The braking performance of a vehicle at varying levels of road wetness is an important factor in collision reconstruction. Here we quantify the deceleration levels of two modern vehicles equipped with antilock brake systems (ABS) on a wetted asphalt surface with a high proportion of exposed, large-sized aggregates as the road naturally dried over time. We also compare our current results to prior tests on asphalt with a small proportion of small-sized aggregate. Two ABS-equipped vehicles were maximally braked on an asphalt road surface as the road naturally transitioned from a saturated wet state to a completely dry state. Road wetness was visually categorized from photographs taken during testing. Overall, we found that deceleration levels on wet asphalt were significantly less than deceleration levels on dry asphalt (average dry: 0.902g and 0.962g; average wet: 0.787g and 0.818g for the two vehicles). Within the wetness categories we used, there was either no significant difference or only a small significant difference between the three wettest categories (road surface >75% wet, 100% wet with a matte surface, and saturated with a glossy surface).
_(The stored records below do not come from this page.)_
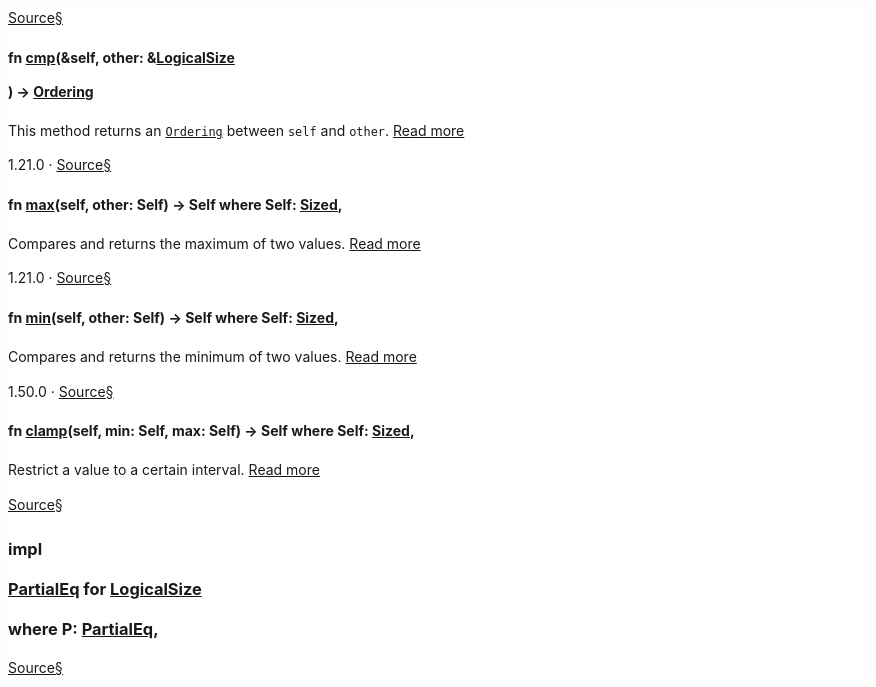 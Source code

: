 [Source](https://docs.rs/dpi/0.1.1/x86_64-unknown-linux-gnu/src/dpi/lib.rs.html#528)[§](#method.cmp)

#### fn [cmp](https://doc.rust-lang.org/nightly/core/cmp/trait.Ord.html#tymethod.cmp)(&self, other: &[LogicalSize](struct.LogicalSize.html.md "struct tauri::LogicalSize")<P>) -> [Ordering](https://doc.rust-lang.org/nightly/core/cmp/enum.Ordering.html "enum core::cmp::Ordering")

This method returns an [`Ordering`](https://doc.rust-lang.org/nightly/core/cmp/enum.Ordering.html "enum core::cmp::Ordering") between `self` and `other`. [Read more](https://doc.rust-lang.org/nightly/core/cmp/trait.Ord.html#tymethod.cmp)

1.21.0 · [Source](https://doc.rust-lang.org/nightly/src/core/cmp.rs.html#1009-1011)[§](#method.max)

#### fn [max](https://doc.rust-lang.org/nightly/core/cmp/trait.Ord.html#method.max)(self, other: Self) -> Self where Self: [Sized](https://doc.rust-lang.org/nightly/core/marker/trait.Sized.html "trait core::marker::Sized"),

Compares and returns the maximum of two values. [Read more](https://doc.rust-lang.org/nightly/core/cmp/trait.Ord.html#method.max)

1.21.0 · [Source](https://doc.rust-lang.org/nightly/src/core/cmp.rs.html#1048-1050)[§](#method.min)

#### fn [min](https://doc.rust-lang.org/nightly/core/cmp/trait.Ord.html#method.min)(self, other: Self) -> Self where Self: [Sized](https://doc.rust-lang.org/nightly/core/marker/trait.Sized.html "trait core::marker::Sized"),

Compares and returns the minimum of two values. [Read more](https://doc.rust-lang.org/nightly/core/cmp/trait.Ord.html#method.min)

1.50.0 · [Source](https://doc.rust-lang.org/nightly/src/core/cmp.rs.html#1074-1076)[§](#method.clamp)

#### fn [clamp](https://doc.rust-lang.org/nightly/core/cmp/trait.Ord.html#method.clamp)(self, min: Self, max: Self) -> Self where Self: [Sized](https://doc.rust-lang.org/nightly/core/marker/trait.Sized.html "trait core::marker::Sized"),

Restrict a value to a certain interval. [Read more](https://doc.rust-lang.org/nightly/core/cmp/trait.Ord.html#method.clamp)

[Source](https://docs.rs/dpi/0.1.1/x86_64-unknown-linux-gnu/src/dpi/lib.rs.html#528)[§](#impl-PartialEq-for-LogicalSize%3CP%3E)

### impl<P> [PartialEq](https://doc.rust-lang.org/nightly/core/cmp/trait.PartialEq.html "trait core::cmp::PartialEq") for [LogicalSize](struct.LogicalSize.html.md "struct tauri::LogicalSize")<P> where P: [PartialEq](https://doc.rust-lang.org/nightly/core/cmp/trait.PartialEq.html "trait core::cmp::PartialEq"),

[Source](https://docs.rs/dpi/0.1.1/x86_64-unknown-linux-gnu/src/dpi/lib.rs.html#528)[§](#method.eq)
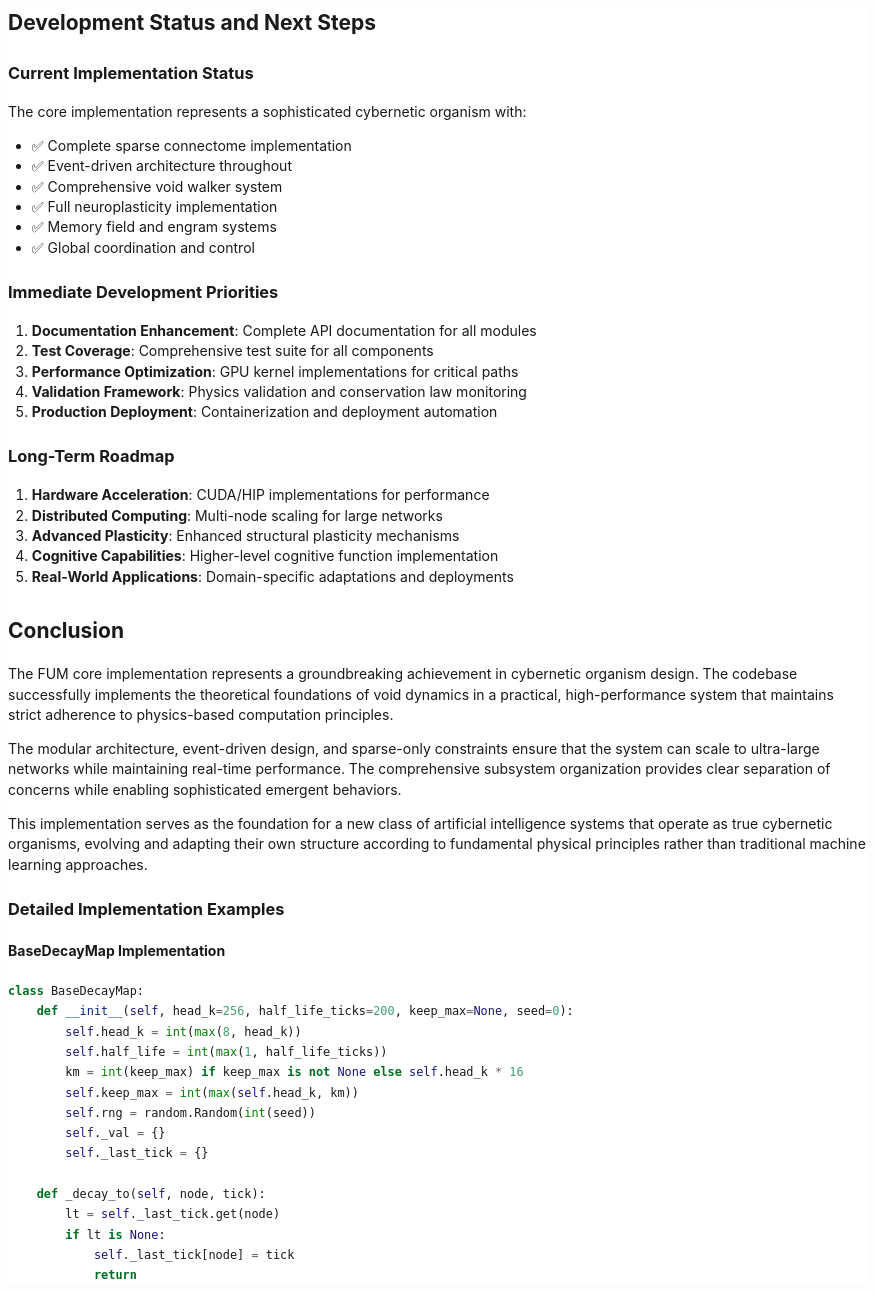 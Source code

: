 ## Development Status and Next Steps

### Current Implementation Status

The core implementation represents a sophisticated cybernetic organism with:
- ✅ Complete sparse connectome implementation
- ✅ Event-driven architecture throughout
- ✅ Comprehensive void walker system
- ✅ Full neuroplasticity implementation
- ✅ Memory field and engram systems
- ✅ Global coordination and control

### Immediate Development Priorities

1. **Documentation Enhancement**: Complete API documentation for all modules
2. **Test Coverage**: Comprehensive test suite for all components
3. **Performance Optimization**: GPU kernel implementations for critical paths
4. **Validation Framework**: Physics validation and conservation law monitoring
5. **Production Deployment**: Containerization and deployment automation

### Long-Term Roadmap

1. **Hardware Acceleration**: CUDA/HIP implementations for performance
2. **Distributed Computing**: Multi-node scaling for large networks
3. **Advanced Plasticity**: Enhanced structural plasticity mechanisms
4. **Cognitive Capabilities**: Higher-level cognitive function implementation
5. **Real-World Applications**: Domain-specific adaptations and deployments

## Conclusion

The FUM core implementation represents a groundbreaking achievement in cybernetic organism design. The codebase successfully implements the theoretical foundations of void dynamics in a practical, high-performance system that maintains strict adherence to physics-based computation principles.

The modular architecture, event-driven design, and sparse-only constraints ensure that the system can scale to ultra-large networks while maintaining real-time performance. The comprehensive subsystem organization provides clear separation of concerns while enabling sophisticated emergent behaviors.

This implementation serves as the foundation for a new class of artificial intelligence systems that operate as true cybernetic organisms, evolving and adapting their own structure according to fundamental physical principles rather than traditional machine learning approaches.



### Detailed Implementation Examples

#### BaseDecayMap Implementation

```python
class BaseDecayMap:
    def __init__(self, head_k=256, half_life_ticks=200, keep_max=None, seed=0):
        self.head_k = int(max(8, head_k))
        self.half_life = int(max(1, half_life_ticks))
        km = int(keep_max) if keep_max is not None else self.head_k * 16
        self.keep_max = int(max(self.head_k, km))
        self.rng = random.Random(int(seed))
        self._val = {}
        self._last_tick = {}

    def _decay_to(self, node, tick):
        lt = self._last_tick.get(node)
        if lt is None:
            self._last_tick[node] = tick
            return
``` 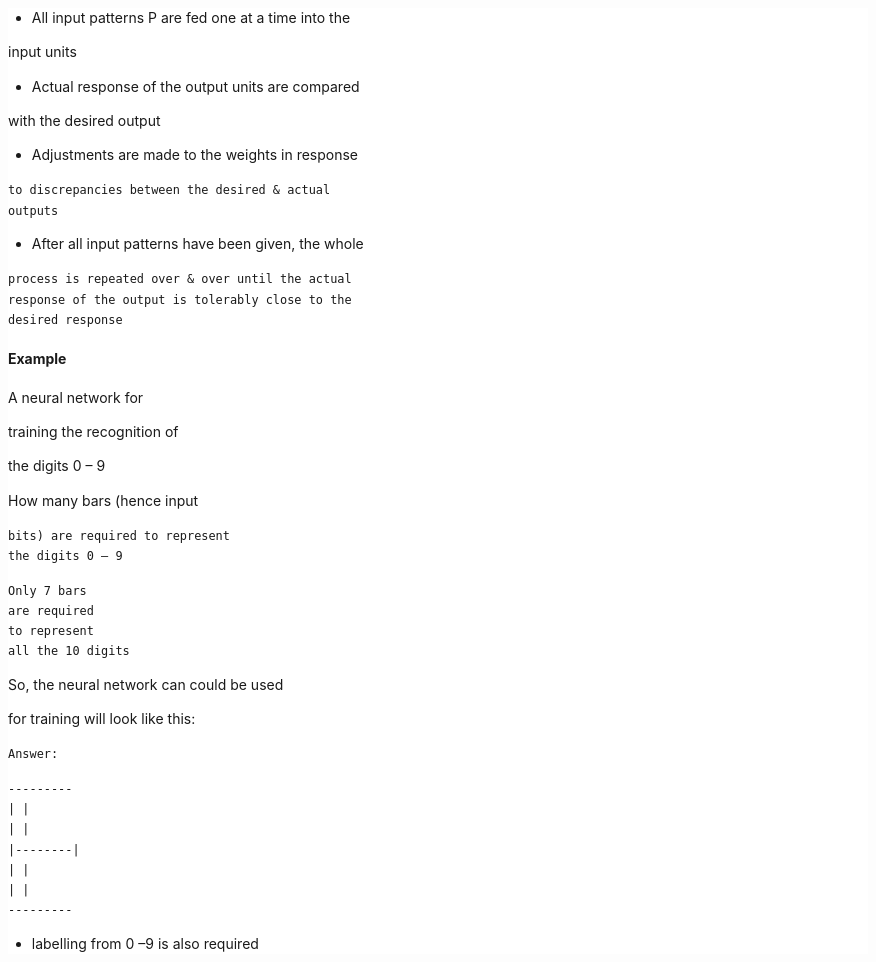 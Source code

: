 - All input patterns P are fed one at a time into the

input units

- Actual response of the output units are compared

with the desired output

- Adjustments are made to the weights in response

```
to discrepancies between the desired & actual
outputs
```
- After all input patterns have been given, the whole

```
process is repeated over & over until the actual
response of the output is tolerably close to the
desired response
```

#### Example

A neural network for

training the recognition of

the digits 0 – 9

How many bars (hence input

```
bits) are required to represent
the digits 0 – 9
```
```
Only 7 bars
are required
to represent
all the 10 digits
```

So, the neural network can could be used

for training will look like this:

```
Answer:
```
```
---------
| |
| |
|--------|
| |
| |
---------
```
* labelling from 0 –9 is also required
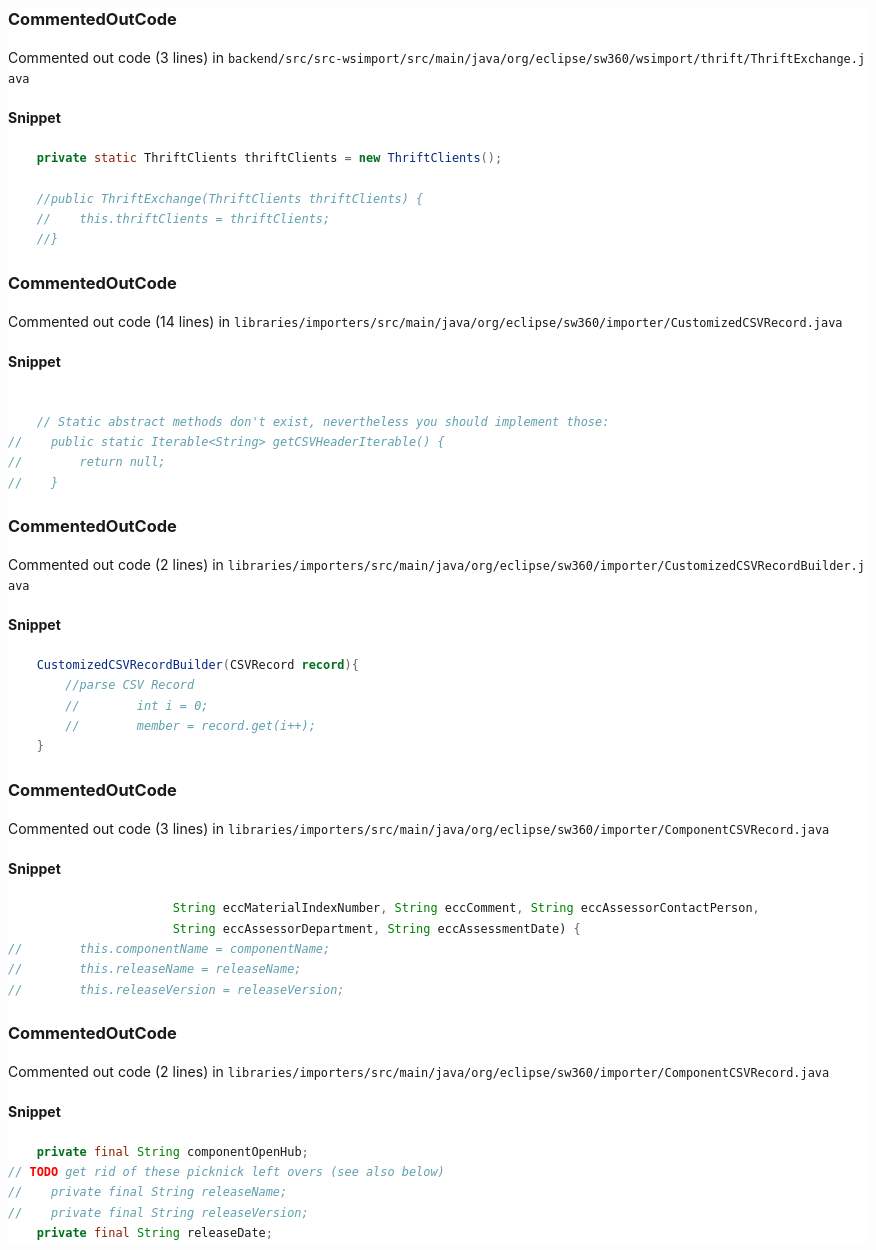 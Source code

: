 ### CommentedOutCode
Commented out code (3 lines)
in `backend/src/src-wsimport/src/main/java/org/eclipse/sw360/wsimport/thrift/ThriftExchange.java`
#### Snippet
```java
    private static ThriftClients thriftClients = new ThriftClients();

    //public ThriftExchange(ThriftClients thriftClients) {
    //    this.thriftClients = thriftClients;
    //}
```

### CommentedOutCode
Commented out code (14 lines)
in `libraries/importers/src/main/java/org/eclipse/sw360/importer/CustomizedCSVRecord.java`
#### Snippet
```java

    // Static abstract methods don't exist, nevertheless you should implement those:
//    public static Iterable<String> getCSVHeaderIterable() {
//        return null;
//    }
```

### CommentedOutCode
Commented out code (2 lines)
in `libraries/importers/src/main/java/org/eclipse/sw360/importer/CustomizedCSVRecordBuilder.java`
#### Snippet
```java
    CustomizedCSVRecordBuilder(CSVRecord record){
        //parse CSV Record
        //        int i = 0;
        //        member = record.get(i++);
    }
```

### CommentedOutCode
Commented out code (3 lines)
in `libraries/importers/src/main/java/org/eclipse/sw360/importer/ComponentCSVRecord.java`
#### Snippet
```java
                       String eccMaterialIndexNumber, String eccComment, String eccAssessorContactPerson,
                       String eccAssessorDepartment, String eccAssessmentDate) {
//        this.componentName = componentName;
//        this.releaseName = releaseName;
//        this.releaseVersion = releaseVersion;
```

### CommentedOutCode
Commented out code (2 lines)
in `libraries/importers/src/main/java/org/eclipse/sw360/importer/ComponentCSVRecord.java`
#### Snippet
```java
    private final String componentOpenHub;
// TODO get rid of these picknick left overs (see also below)
//    private final String releaseName;
//    private final String releaseVersion;
    private final String releaseDate;
```
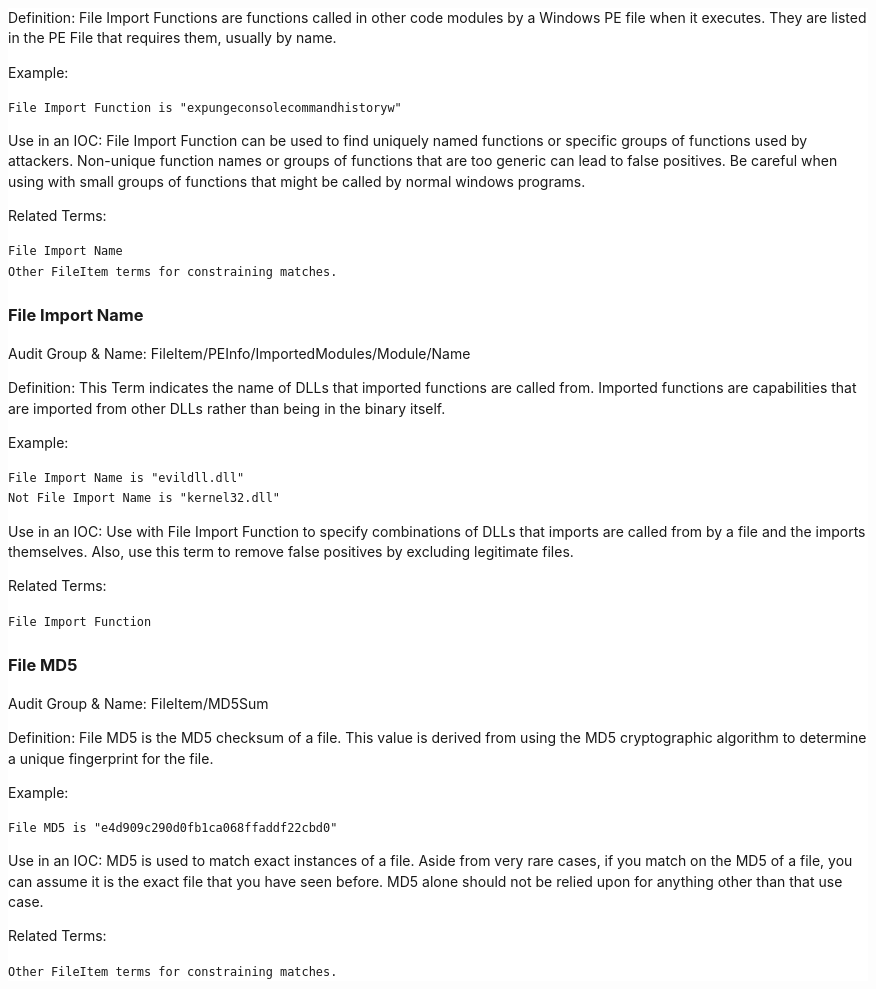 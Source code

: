 Definition: File Import Functions are functions called in other code modules by a Windows PE file when it executes. They are listed in the PE File that requires them, usually by name.

Example:

    File Import Function is "expungeconsolecommandhistoryw"

Use in an IOC: File Import Function can be used to find uniquely named functions or specific groups of functions used by attackers. Non-unique function names or groups of functions that are too generic can lead to false positives. Be careful when using with small groups of functions that might be called by normal windows programs.

Related Terms:

    File Import Name
    Other FileItem terms for constraining matches.



### File Import Name

Audit Group & Name: FileItem/PEInfo/ImportedModules/Module/Name

Definition: This Term indicates the name of DLLs that imported functions are called from. Imported functions are capabilities that are imported from other DLLs rather than being in the binary itself.

Example:

    File Import Name is "evildll.dll"
    Not File Import Name is "kernel32.dll"

Use in an IOC: Use with File Import Function to specify combinations of DLLs that imports are called from by a file and the imports themselves. Also, use this term to remove false positives by excluding legitimate files.

Related Terms:

    File Import Function



### File MD5

Audit Group & Name: FileItem/MD5Sum

Definition: File MD5 is the MD5 checksum of a file. This value is derived from using the MD5 cryptographic algorithm to determine a unique fingerprint for the file.

Example:

    File MD5 is "e4d909c290d0fb1ca068ffaddf22cbd0"

Use in an IOC: MD5 is used to match exact instances of a file. Aside from very rare cases, if you match on the MD5 of a file, you can assume it is the exact file that you have seen before. MD5 alone should not be relied upon for anything other than that use case.

Related Terms:

    Other FileItem terms for constraining matches.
Similarly, there were no significant differences between the two driest conditions (road surface <25% wet and completely dry). This pattern of findings is similar to our prior tests, although the absolute deceleration levels in the current study were 0.028g lower on dry asphalt and 0.076g lower on wet asphalt than in our prior study on asphalt with a lower proportion of smaller-sized aggregate but a similar mean texture depth. These findings provide two important insights: first, the current data support our prior proposition of a readily identifiable boundary in ABS deceleration levels between dry and wet road surfaces, and second, ABS deceleration levels measured using the current test methods may be more sensitive to changes in road surface friction than the standardized measure of road surface macrotexture we used here.